▶
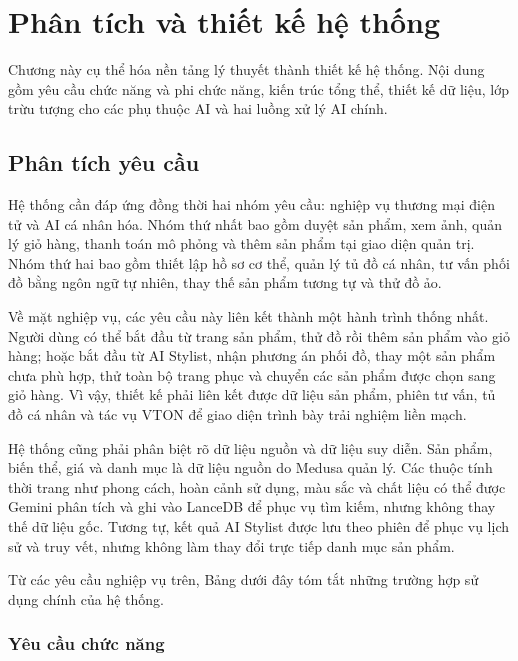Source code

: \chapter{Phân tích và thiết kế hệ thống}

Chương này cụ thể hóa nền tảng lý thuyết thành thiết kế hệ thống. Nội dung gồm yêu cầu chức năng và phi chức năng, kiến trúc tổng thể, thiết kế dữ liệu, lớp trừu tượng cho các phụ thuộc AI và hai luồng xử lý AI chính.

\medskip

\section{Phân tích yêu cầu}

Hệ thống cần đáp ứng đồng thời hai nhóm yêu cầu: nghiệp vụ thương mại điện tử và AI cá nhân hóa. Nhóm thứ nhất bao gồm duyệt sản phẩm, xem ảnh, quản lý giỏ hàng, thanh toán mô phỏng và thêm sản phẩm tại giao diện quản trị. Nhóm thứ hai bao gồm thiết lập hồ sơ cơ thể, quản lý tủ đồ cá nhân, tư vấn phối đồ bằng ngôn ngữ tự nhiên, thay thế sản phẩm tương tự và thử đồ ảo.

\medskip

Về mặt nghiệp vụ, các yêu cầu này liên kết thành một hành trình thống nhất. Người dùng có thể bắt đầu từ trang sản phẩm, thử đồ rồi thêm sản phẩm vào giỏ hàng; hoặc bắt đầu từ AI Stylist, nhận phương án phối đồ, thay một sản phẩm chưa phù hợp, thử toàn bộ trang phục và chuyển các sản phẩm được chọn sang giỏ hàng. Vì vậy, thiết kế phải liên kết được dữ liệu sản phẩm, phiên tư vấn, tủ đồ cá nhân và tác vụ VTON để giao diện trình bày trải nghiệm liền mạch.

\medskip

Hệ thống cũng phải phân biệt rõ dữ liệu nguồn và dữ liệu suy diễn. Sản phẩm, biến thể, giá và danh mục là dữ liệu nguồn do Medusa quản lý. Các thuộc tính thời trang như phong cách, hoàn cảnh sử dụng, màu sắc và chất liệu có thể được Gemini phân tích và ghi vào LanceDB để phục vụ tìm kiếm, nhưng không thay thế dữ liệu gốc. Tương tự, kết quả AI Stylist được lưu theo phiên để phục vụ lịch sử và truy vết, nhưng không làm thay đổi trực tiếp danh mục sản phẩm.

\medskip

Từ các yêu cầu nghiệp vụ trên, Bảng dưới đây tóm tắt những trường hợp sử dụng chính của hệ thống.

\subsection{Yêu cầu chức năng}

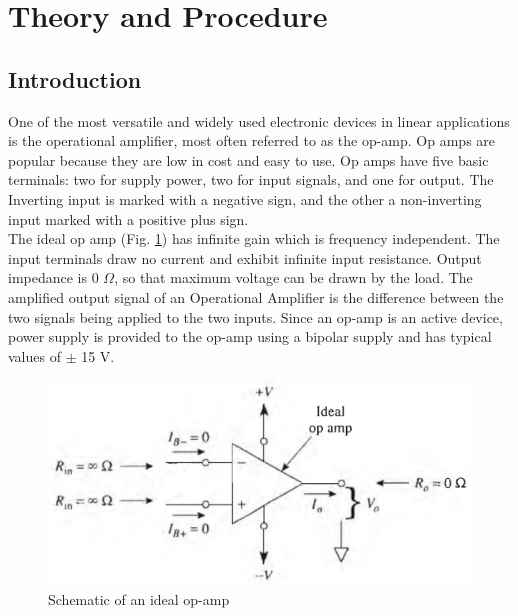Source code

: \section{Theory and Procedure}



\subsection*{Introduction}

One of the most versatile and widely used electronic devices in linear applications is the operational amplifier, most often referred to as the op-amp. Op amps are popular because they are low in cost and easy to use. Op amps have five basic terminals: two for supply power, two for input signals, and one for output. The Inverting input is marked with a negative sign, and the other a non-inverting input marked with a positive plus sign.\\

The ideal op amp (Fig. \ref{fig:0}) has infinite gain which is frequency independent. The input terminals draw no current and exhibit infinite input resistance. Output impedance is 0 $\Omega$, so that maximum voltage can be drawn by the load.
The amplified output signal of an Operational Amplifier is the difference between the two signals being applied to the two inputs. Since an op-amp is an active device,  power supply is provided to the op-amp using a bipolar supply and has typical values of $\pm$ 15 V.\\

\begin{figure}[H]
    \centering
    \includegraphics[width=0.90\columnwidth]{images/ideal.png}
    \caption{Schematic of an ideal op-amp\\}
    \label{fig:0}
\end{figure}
◀
> Task requirements:
Repeat the material above in full and exactly, apart from the pictures.

> Answer space:
Source code

: \chapter{Phân tích và thiết kế hệ thống}

Chương này cụ thể hóa nền tảng lý thuyết thành thiết kế hệ thống. Nội dung gồm yêu cầu chức năng và phi chức năng, kiến trúc tổng thể, thiết kế dữ liệu, lớp trừu tượng cho các phụ thuộc AI và hai luồng xử lý AI chính.

\medskip

\section{Phân tích yêu cầu}

Hệ thống cần đáp ứng đồng thời hai nhóm yêu cầu: nghiệp vụ thương mại điện tử và AI cá nhân hóa. Nhóm thứ nhất bao gồm duyệt sản phẩm, xem ảnh, quản lý giỏ hàng, thanh toán mô phỏng và thêm sản phẩm tại giao diện quản trị. Nhóm thứ hai bao gồm thiết lập hồ sơ cơ thể, quản lý tủ đồ cá nhân, tư vấn phối đồ bằng ngôn ngữ tự nhiên, thay thế sản phẩm tương tự và thử đồ ảo.

\medskip

Về mặt nghiệp vụ, các yêu cầu này liên kết thành một hành trình thống nhất. Người dùng có thể bắt đầu từ trang sản phẩm, thử đồ rồi thêm sản phẩm vào giỏ hàng; hoặc bắt đầu từ AI Stylist, nhận phương án phối đồ, thay một sản phẩm chưa phù hợp, thử toàn bộ trang phục và chuyển các sản phẩm được chọn sang giỏ hàng. Vì vậy, thiết kế phải liên kết được dữ liệu sản phẩm, phiên tư vấn, tủ đồ cá nhân và tác vụ VTON để giao diện trình bày trải nghiệm liền mạch.

\medskip

Hệ thống cũng phải phân biệt rõ dữ liệu nguồn và dữ liệu suy diễn. Sản phẩm, biến thể, giá và danh mục là dữ liệu nguồn do Medusa quản lý. Các thuộc tính thời trang như phong cách, hoàn cảnh sử dụng, màu sắc và chất liệu có thể được Gemini phân tích và ghi vào LanceDB để phục vụ tìm kiếm, nhưng không thay thế dữ liệu gốc. Tương tự, kết quả AI Stylist được lưu theo phiên để phục vụ lịch sử và truy vết, nhưng không làm thay đổi trực tiếp danh mục sản phẩm.

\medskip

Từ các yêu cầu nghiệp vụ trên, Bảng dưới đây tóm tắt những trường hợp sử dụng chính của hệ thống.

\subsection{Yêu cầu chức năng}

Source code

: \section{Theory and Procedure}



\subsection*{Introduction}

One of the most versatile and widely used electronic devices in linear applications is the operational amplifier, most often referred to as the op-amp. Op amps are popular because they are low in cost and easy to use. Op amps have five basic terminals: two for supply power, two for input signals, and one for output. The Inverting input is marked with a negative sign, and the other a non-inverting input marked with a positive plus sign.\\

The ideal op amp (Fig. \ref{fig:0}) has infinite gain which is frequency independent. The input terminals draw no current and exhibit infinite input resistance. Output impedance is 0 $\Omega$, so that maximum voltage can be drawn by the load.
The amplified output signal of an Operational Amplifier is the difference between the two signals being applied to the two inputs. Since an op-amp is an active device,  power supply is provided to the op-amp using a bipolar supply and has typical values of $\pm$ 15 V.\\

\begin{figure}[H]
    \centering
    \includegraphics[width=0.90\columnwidth]{images/ideal.png}
    \caption{Schematic of an ideal op-amp\\}
    \label{fig:0}
\end{figure}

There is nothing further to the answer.